I graduated from nursing school, my children are happy and healthy, I got married to a man who could not possibly be better for me and my family. I have a job (and so many people do not these days) and I continue my education by my own choice and with the support of my family, even though I don't really have to because I now have enough education to have a job for the rest of my life.
Yet, there is this little creature, this little monster stuck in my head that will not let me rest. This little monster feeds feelings of shame and embarrassment to an almost unbearable extent.
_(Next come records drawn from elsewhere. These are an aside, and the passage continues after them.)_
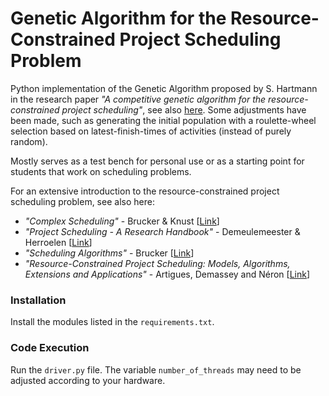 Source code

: # Genetic Algorithm for the Resource-Constrained Project Scheduling Problem

Python implementation of the Genetic Algorithm proposed by S. Hartmann in the research paper *"A competitive genetic algorithm for the resource-constrained project scheduling"*, see also [here](https://doi.org/10.1002/(SICI)1520-6750(199810)45:7%3C733::AID-NAV5%3E3.0.CO;2-C).
Some adjustments have been made, such as generating the initial population with a roulette-wheel selection based on latest-finish-times of activities (instead of purely random).

Mostly serves as a test bench for personal use or as a starting point for students that work on scheduling problems.

For an extensive introduction to the resource-constrained project scheduling problem, see also here:
- *"Complex Scheduling"* - Brucker & Knust [[Link](https://link.springer.com/book/10.1007/978-3-642-23929-8)]
- *"Project Scheduling - A Research Handbook"* - Demeulemeester & Herroelen [[Link](https://link.springer.com/book/10.1007/b101924)]
- *"Scheduling Algorithms"* - Brucker [[Link](https://link.springer.com/book/10.1007/978-3-540-69516-5)]
- *"Resource-Constrained Project Scheduling: Models, Algorithms, Extensions and Applications"* - Artigues, Demassey and Néron [[Link](https://onlinelibrary.wiley.com/doi/book/10.1002/9780470611227)]

### Installation
Install the modules listed in the `requirements.txt`.

### Code Execution
Run the `driver.py` file. The variable `number_of_threads` may need to be adjusted according to your hardware. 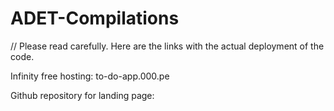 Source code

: # ADET-Compilations
// Please read carefully. 
Here are the links with the actual deployment of the code. 

Infinity free hosting:
to-do-app.000.pe

Github repository for landing page:
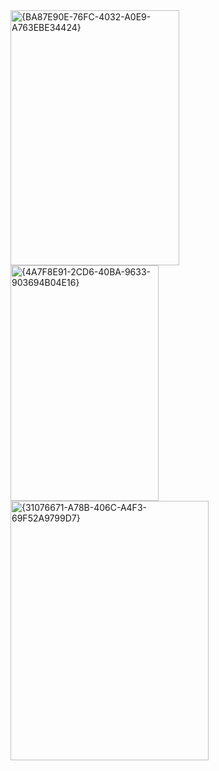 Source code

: 

<img width="270" height="408" alt="{BA87E90E-76FC-4032-A0E9-A763EBE34424}" src="https://github.com/user-attachments/assets/a812552b-58e4-4945-9f58-50043f90744f" />




<img width="237" height="377" alt="{4A7F8E91-2CD6-40BA-9633-903694B04E16}" src="https://github.com/user-attachments/assets/82cc689f-372b-4aa2-8889-f74e87a847f1" />





<img width="317" height="415" alt="{31076671-A78B-406C-A4F3-69F52A9799D7}" src="https://github.com/user-attachments/assets/f0907b83-a69e-400d-87e0-2aa64ad9d778" />
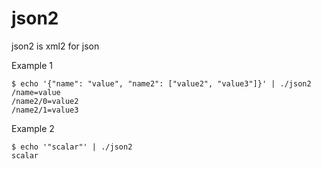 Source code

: # json2

json2 is xml2 for json

Example 1

    $ echo '{"name": "value", "name2": ["value2", "value3"]}' | ./json2
    /name=value
    /name2/0=value2
    /name2/1=value3

Example 2

    $ echo '"scalar"' | ./json2
    scalar
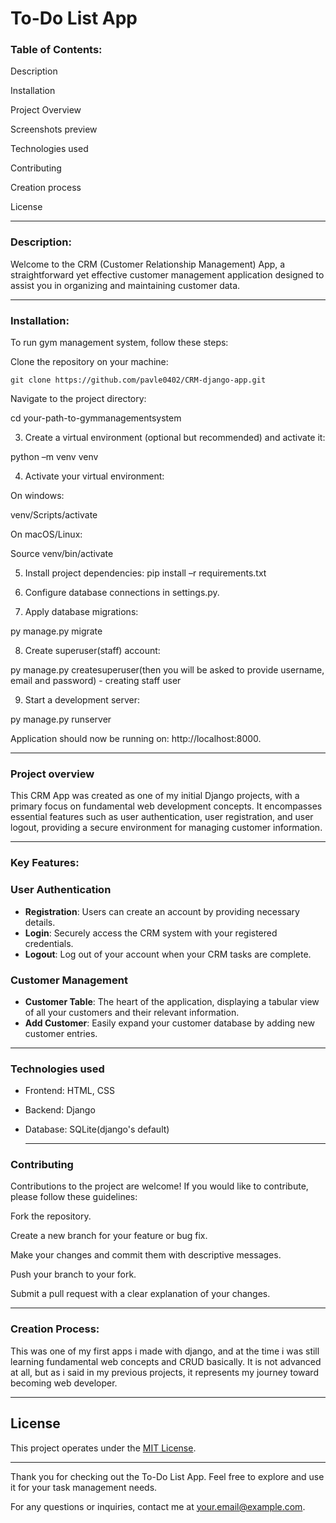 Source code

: <h1>To-Do List App</h1>
<h3>Table of Contents:</h3> 

 
Description

Installation 

Project Overview

Screenshots preview

Technologies used 

Contributing 

Creation process 

License

---
<h3>Description:</h3> 

Welcome to the CRM (Customer Relationship Management) App, a straightforward yet effective customer management application designed to assist you in organizing and maintaining customer data.


 ---


<h3>Installation:</h3> 

 

To run gym management system, follow these steps: 

 

Clone the repository on your machine: 

 
	git clone https://github.com/pavle0402/CRM-django-app.git

 

Navigate to the project directory: 

cd your-path-to-gymmanagementsystem 

 

3. Create a virtual environment (optional but recommended) and activate it: 

python –m venv venv 

 

 

4. Activate your virtual environment: 

On windows: 

venv/Scripts/activate 

 

On macOS/Linux: 

Source venv/bin/activate 

 

5. Install project dependencies: 
	pip install –r requirements.txt 

 

6. Configure database connections in settings.py. 

 

7. Apply database migrations: 

py manage.py migrate 

 

8. Create superuser(staff) account: 

py manage.py createsuperuser(then you will be asked to provide 	username, email and password) - creating staff user


9. Start a development server: 

py manage.py runserver 

 

Application should now be running on: http://localhost:8000. 

 

 
---
<h3>Project overview</h3>

This CRM App was created as one of my initial Django projects, with a primary focus on fundamental web development concepts. 
It encompasses essential features such as user authentication, user registration, and user logout, providing a secure environment for managing customer information.

---
  
<h3>Key Features:</h3> 

### User Authentication

- **Registration**: Users can create an account by providing necessary details.
- **Login**: Securely access the CRM system with your registered credentials.
- **Logout**: Log out of your account when your CRM tasks are complete.

### Customer Management

- **Customer Table**: The heart of the application, displaying a tabular view of all your customers and their relevant information.
- **Add Customer**: Easily expand your customer database by adding new customer entries.

 ---

<h3>Technologies used</h3> 

- Frontend: HTML, CSS
- Backend: Django
- Database: SQLite(django's default)

  ---


<h3>Contributing</h3> 

Contributions to the project are welcome! If you would like to contribute, please follow these guidelines: 

Fork the repository. 

Create a new branch for your feature or bug fix. 

Make your changes and commit them with descriptive messages. 

Push your branch to your fork. 

Submit a pull request with a clear explanation of your changes. 

 
 ---

<h3>Creation Process:</h3>

This was one of my first apps i made with django, and at the time i was still learning fundamental web concepts and CRUD basically. 
It is not advanced at all, but as i said in my previous projects, it represents my journey toward becoming web developer.

---

## License

This project operates under the [MIT License](LICENSE).

---

Thank you for checking out the To-Do List App. Feel free to explore and use it for your task management needs.

For any questions or inquiries, contact me at your.email@example.com.

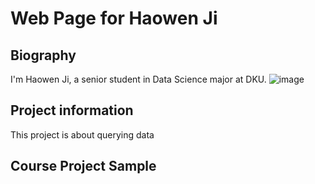 # Web Page for Haowen Ji
## Biography
I'm Haowen Ji, a senior student in Data Science major at DKU. 
![image](https://github.com/Haowen-Ji/stats201-PS1-Haowen/tree/main/Spotlight/Haowen_Ji.jpg)
## Project information
This project is about querying data 
## Course Project Sample

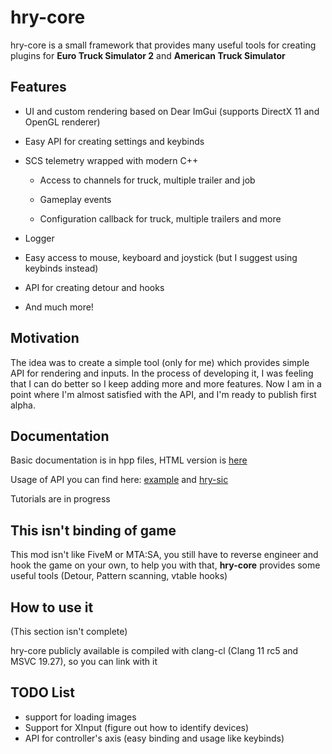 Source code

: # hry-core

hry-core is a small framework that provides many useful tools for creating plugins for **Euro Truck Simulator 2** and **American Truck Simulator**

## Features

- UI and custom rendering based on Dear ImGui (supports DirectX 11 and OpenGL renderer)

- Easy API for creating settings and keybinds

- SCS telemetry wrapped with modern C++

  - Access to channels for truck, multiple trailer and job

  - Gameplay events

  - Configuration callback for truck, multiple trailers and more

- Logger

- Easy access to mouse, keyboard and joystick (but I suggest using keybinds instead)

- API for creating detour and hooks

- And much more!

## Motivation

The idea was to create a simple tool (only for me) which provides simple API for rendering and inputs. In the process of developing it, I was feeling that I can do better so I keep adding more and more features. Now I am in a point where I'm almost satisfied with the API, and I'm ready to publish first alpha.

## Documentation

Basic documentation is in hpp files, HTML version is [here](docs/html/index.html) 

Usage of API you can find here: [example](example) and [hry-sic](https://github.com/Hary309/hry-sic)

Tutorials are in progress

## This isn't binding of game

This mod isn't like FiveM or MTA:SA, you still have to reverse engineer and hook the game on your own, to help you with that, **hry-core** provides some useful tools (Detour, Pattern scanning, vtable hooks)

## How to use it

(This section isn't complete)

hry-core publicly available is compiled with clang-cl (Clang 11 rc5 and MSVC 19.27), so you can link with it

## TODO List

- support for loading images
- Support for XInput (figure out how to identify devices)
- API for controller's axis (easy binding and usage like keybinds)

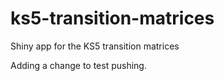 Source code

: # ks5-transition-matrices
Shiny app for the KS5 transition matrices

Adding a change to test pushing.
This monster isn't the bad guy in movies, the creature in the closet or under the bed, this monster is myself. It is the little piece of me that will continue to sabotage my best efforts at achieving a healthy mind set about food, about movement and exercising. I have not yet figured out the way to approach this creature, how to teach it a lesson, to make it run away screaming. Hell, I can't even find the damn thing. I keep searching for the causative factor that allows it to survive and thrive the way it has for years.
I keep wanting to be better, to achieve, to win, to prove myself and others wrong about first impressions. I am competitive in nature. But I become competitive about intellectual pursuits. How do I turn this drive into something more physical? How do I learn to compete against myself in a way that will benefit my body, my health, and my overall well being?
I haven't figured it out, but I will. That is what this year is about. To find the demon, the monster, and to teach it that I am the boss.
So I leave this blog post with a poem from William Ernest Henley. If you have seen the movie Invictus then it will be familiar to you.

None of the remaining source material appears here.